Another book that would be of interest to those that want more info on steam donkeys is a hard cover book by Merv Johnson, "In Search of Steam Donkeys" Logging equipment in Oregon. It's put out by Timber Times, Inc. P.O. Box 219 Hillsboro, OR 97123.

Bernd


----------



## Captain Jerry

Here is a pic of the grease cup open.






I'm just trying to figure this thing out. All of the steam piping is gone. There is no governor, no regulator. How did the operator run the engine? There is this. The lever seems to open stopcocks at both ends of both cylinders at the same time. I first thought thus was just to drain accumulated water but it sure would stop the engine at the cost of a lot of steam. If its just a drain, why does it need a control at the operators position? Is it an emergency pressure release? Here is the pic:






The pivot shaft goes through the frame and drives similar linkage on the other cylinder.

Jerry


----------



## Jeff02

Just found these on Ebay.

http://cgi.ebay.com/RARE-Live-Steam...emQQptZLH_DefaultDomain_0?hash=item45f1a8135c

http://cgi.ebay.com/Live-Steam-Scal...wItemQQptZModel_RR_Trains?hash=item53e0113b1f


----------



## BAH101

I have CD books on Clyde Iron works and American Hoist and all thier donkey engines have those drains and linkages. I do have pics of a Donkey engine made by Tyee Machinery Co out of Vancouver BC, (it is on display at Ladysmith on Vancouver island) and it does not have them. 
My guess it is the fastest way to stop the piston if the cable get fouled. Steam is cheaper than cable.


----------



## Captain Jerry

Jeff02

Thanks for the ebay links. Who woulda thought that there would be to online at the same time. Now I don't have to build one. I can just enter a bid!

BAH101

I think that's right. If it were just a maintenance item it wouldn't need all that linkage and convenience to the operator. I don't think it would be used for a fouled cable though. The drums are controlled with a clutch and brake and I would think the operator would just disengage the clutch if the cable fouled. If the clutch failed to disengage or other mechanical problems like a busted drive pinion happened, you might need to dump steam quickly.

Another couple of thoughts on this engine. Brunswick is a port city on the Georgia coast so this engine may have been used to handle lifting with a stiff leg derrick, either at the port or aboard ship. It is slightly different than either of the logging donkeys shown. The drum clutches use four segments rather than the two segment clutches on these models. Also the clutch levers and the foot brake levers are at least twice as long so I think it may have handled heavier loads. 

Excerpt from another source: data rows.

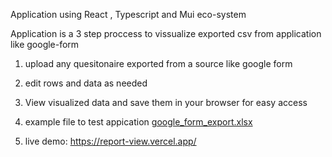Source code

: Application using React , Typescript and Mui eco-system

Application  is a 3 step proccess to vissualize exported csv from application like google-form
1) upload any quesitonaire exported from a source like google form
2) edit rows and data as needed
3) View visualized data and save them in your browser for easy access

4) example file to test appication [google_form_export.xlsx](https://github.com/user-attachments/files/16676319/google_form_export.xlsx)
5) live demo: https://report-view.vercel.app/
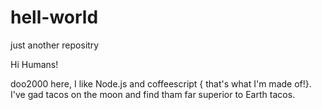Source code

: # hell-world
just another repositry

Hi Humans!

doo2000 here, I like Node.js and coffeescript { that's what I'm made of!}.
I've gad tacos on the moon and find tham far superior to Earth tacos.

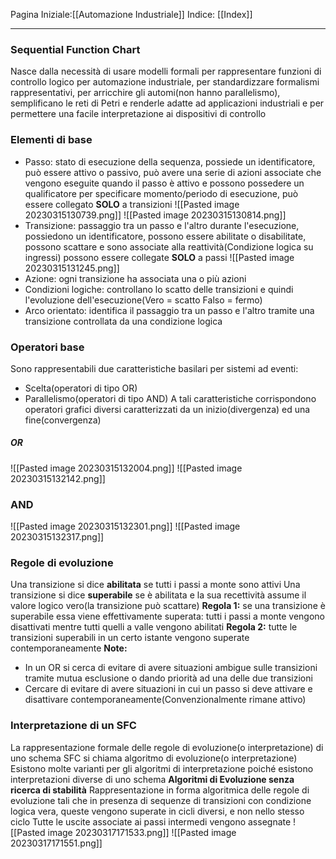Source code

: Pagina Iniziale:[[Automazione Industriale]]
Indice: [[Index]]

---

### Sequential Function Chart
Nasce dalla necessità di usare modelli formali per rappresentare funzioni di controllo logico per automazione industriale, per standardizzare formalismi rappresentativi, per arricchire gli automi(non hanno parallelismo), semplificano le reti di Petri e renderle adatte ad applicazioni industriali e per permettere una facile interpretazione ai dispositivi di controllo

### Elementi di base
- Passo: stato di esecuzione della sequenza, possiede un identificatore, può essere attivo o passivo, può avere una serie di azioni associate che vengono eseguite quando il passo è attivo e possono possedere un qualificatore per specificare momento/periodo di esecuzione, può essere collegato **SOLO** a transizioni
![[Pasted image 20230315130739.png]]
![[Pasted image 20230315130814.png]]
- Transizione: passaggio tra un passo e l'altro durante l'esecuzione, possiedono un identificatore, possono essere abilitate o disabilitate, possono scattare e sono associate alla reattività(Condizione logica su ingressi) possono essere collegate **SOLO** a passi
![[Pasted image 20230315131245.png]]
- Azione: ogni transizione ha associata una o più azioni
- Condizioni logiche: controllano lo scatto delle transizioni e quindi l'evoluzione dell'esecuzione(Vero = scatto Falso = fermo)
- Arco orientato: identifica il passaggio tra un passo e l'altro tramite una transizione controllata da una condizione logica

### Operatori base
Sono rappresentabili due caratteristiche basilari per sistemi ad eventi:
- Scelta(operatori di tipo OR)
- Parallelismo(operatori di tipo AND)
A tali caratteristiche corrispondono operatori grafici diversi caratterizzati da un inizio(divergenza) ed una fine(convergenza)
##### OR 
![[Pasted image 20230315132004.png]]
![[Pasted image 20230315132142.png]]
### AND
![[Pasted image 20230315132301.png]]
![[Pasted image 20230315132317.png]]

### Regole di evoluzione
Una transizione si dice **abilitata** se tutti i passi a monte sono attivi
Una transizione si dice **superabile** se è abilitata e la sua recettività assume il valore logico vero(la transizione può scattare)
**Regola 1:**
se una transizione è superabile essa viene effettivamente superata: tutti i passi a monte vengono disattivati mentre tutti  quelli a valle vengono abilitati
**Regola 2:**
tutte le transizioni superabili in un certo istante vengono superate contemporaneamente
**Note:**
- In un OR si cerca di evitare di avere situazioni ambigue sulle transizioni tramite mutua esclusione o dando priorità ad una delle due transizioni
- Cercare di evitare di avere situazioni in cui un passo si deve attivare e disattivare contemporaneamente(Convenzionalmente rimane attivo)

### Interpretazione di un SFC
La rappresentazione formale delle regole di evoluzione(o interpretazione) di uno schema SFC si chiama algoritmo di evoluzione(o interpretazione)
Esistono molte varianti per gli algoritmi di interpretazione poiché esistono interpretazioni diverse di uno schema
**Algoritmi di Evoluzione senza ricerca di stabilità**
Rappresentazione in forma algoritmica delle regole di evoluzione tali che in presenza di sequenze di transizioni con condizione logica vera, queste vengono superate in cicli diversi, e non nello stesso ciclo
Tutte le uscite associate ai passi intermedi vengono assegnate
![[Pasted image 20230317171533.png]]
![[Pasted image 20230317171551.png]]
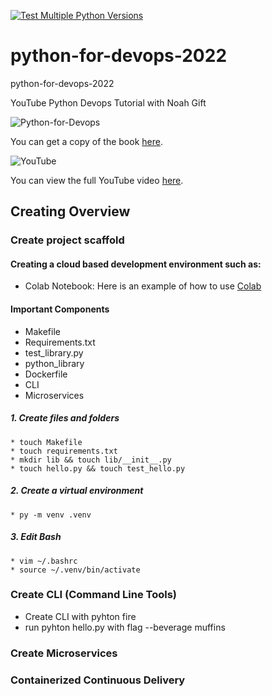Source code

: 

[![Test Multiple Python Versions](https://github.com/rudiheydra/python-for-devops-2022/actions/workflows/main.yml/badge.svg)](https://github.com/rudiheydra/python-for-devops-2022/actions/workflows/main.yml)
# python-for-devops-2022

python-for-devops-2022

YouTube Python Devops Tutorial with Noah Gift



![Python-for-Devops](https://user-images.githubusercontent.com/53549619/177138595-88c444d6-c560-445b-b442-ef8796f1412b.png)

You can get a copy of the book [here](https://www.google.com/search?q=python+for+devops+book&rlz=1C1CHZN_enAU968AU968&oq=python+for+&aqs=chrome.0.69i59j69i57j0i433i512j0i512j46i131i433i512j69i60l3.7471j0j7&sourceid=chrome&ie=UTF-8).


![YouTube](https://user-images.githubusercontent.com/53549619/177138625-38fae8c1-f14d-4da1-8a24-980aae127dfa.PNG)

You can view the full YouTube video [here](https://www.youtube.com/watch?v=kwZNpieUreA&t=1907s).

## Creating Overview

### Create project scaffold

#### Creating a cloud based development environment such as:
  * Colab Notebook: Here is an example of how to use [Colab](https://colab.research.google.com/github/rudiheydra/python-for-devops-2022/blob/main/Getting_started_python_devops.ipynb#scrollTo=7OZyMC8JrUN2)

#### Important Components
  * Makefile 
  * Requirements.txt 
  * test_library.py
  * python_library 
  * Dockerfile
  * CLI
  * Microservices
  
  ##### 1. Create files and folders
    * touch Makefile
    * touch requirements.txt
    * mkdir lib && touch lib/__init__.py
    * touch hello.py && touch test_hello.py
  ##### 2. Create a virtual environment 
    * py -m venv .venv
  ##### 3. Edit Bash
    * vim ~/.bashrc
    * source ~/.venv/bin/activate

### Create CLI (Command Line Tools)

  * Create CLI with pyhton fire
  * run pyhton hello.py with flag --beverage muffins
  

### Create Microservices

### Containerized Continuous Delivery

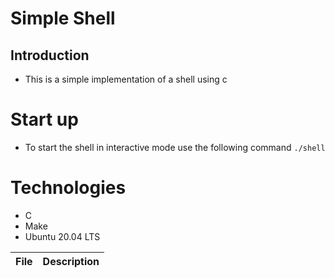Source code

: # Simple Shell
## Introduction
- This is a simple implementation of a shell using c

# Start up
- To start the shell in interactive mode use the following command `./shell`

# Technologies
* C
* Make
* Ubuntu 20.04 LTS

| File | Description |
| ---- | ----------- |
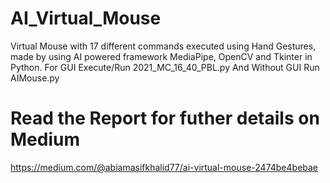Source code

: # AI_Virtual_Mouse
Virtual Mouse with 17 different commands executed using Hand Gestures, made by using AI powered framework MediaPipe, OpenCV and Tkinter in Python.
For GUI Execute/Run 2021_MC_16_40_PBL.py
And Without GUI Run AIMouse.py

# Read the Report for futher details on Medium 
https://medium.com/@abiamasifkhalid77/ai-virtual-mouse-2474be4bebae
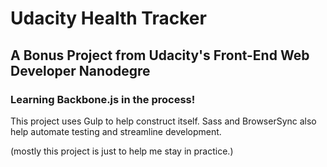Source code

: # Udacity Health Tracker
## A Bonus Project from Udacity's Front-End Web Developer Nanodegre
### Learning Backbone.js in the process!

This project uses Gulp to help construct itself. Sass and BrowserSync also help automate testing and streamline development.

(mostly this project is just to help me stay in practice.)
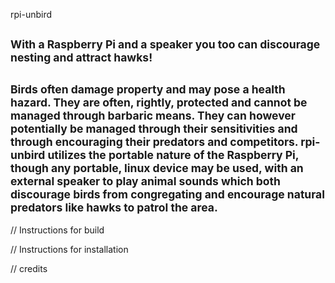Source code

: rpi-unbird

<sub>With a Raspberry Pi and a speaker you too can discourage nesting and attract hawks!</sub>
----------
<sub>Birds often damage property and may pose a health hazard. They are often, rightly, protected and cannot be managed through barbaric means. They can however potentially be managed through their sensitivities and through encouraging their predators and competitors. rpi-unbird utilizes the portable nature of the Raspberry Pi, though any portable, linux device may be used, with an external speaker to play animal sounds which both discourage birds from congregating and encourage natural predators like hawks to patrol the area.</sub>
----------
// Instructions for build

// Instructions for installation

// credits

Strangely, with all of the moving parts so close to the operator, this hoist has guards over the hoist gears and there are bolts around the gear that appear to have held guards over the clutch mechanism. The guards are now gone and I suspect that they were pitched early in the life of this machine. They probably would have pitched the gear covers as well but they served to support the brake bands.

Jerry


----------



## steamer

Cylinder Drain cocks to let condensate out of the cylinder at start up.  Threre's four of them, two on each cylinder on both sides of the boiler, so running around turning them on and off while your trying to pay attention to the load your lifting/moving would be problematic.  Hence a central lever.


I suspect you will find it is connected to the cylinder drain cocks on the other side as well.

Nice piece.....savable too.... a little blue wrench persausion, clean up and some new hardware and the engine would run again.....I doubt the boiler would though.

Do take lots of pictures from all sides and some key dimensions with a tape measure.  That would be a great model subject.....though Bill Harris has done it, but not like that one....

Dave


----------



## Captain Jerry

Steamer

Thanks for the answer. It has the ring of first hand knowledge. You are right about the link to the other piston. All four drain cocks operated simultaneously with one lever. I think it would take more than the blue wrench to free up the works. This marina was built in 1995 and this was dragged out when the channel was dredged. Since then, the only attention it has had was to be hoisted up on the concrete piers in 2002. Thirty plus years submerged in salt marsh and fifteen years exposed to the atmosphere has taken its toll. With the steam pipes gone, the inlet ports on top of the cylinders are open. The drive pinion between the two hoist has been reduced to flakes. 

There are a few things that move. There is a gate valve with the stem intact that seems to be in working condition. The clutch lever on the main hoist moves a few degrees. This let me figure out how the shaft that the lever turns is driven against the shaft that forces the clutch pads to expand inside the drum. I am not sure if the operator had to hold pressure on the lever to keep the clutch engaged or if the clutch linkage knuckled over center. If it knuckled over, I don't see how it was disengaged.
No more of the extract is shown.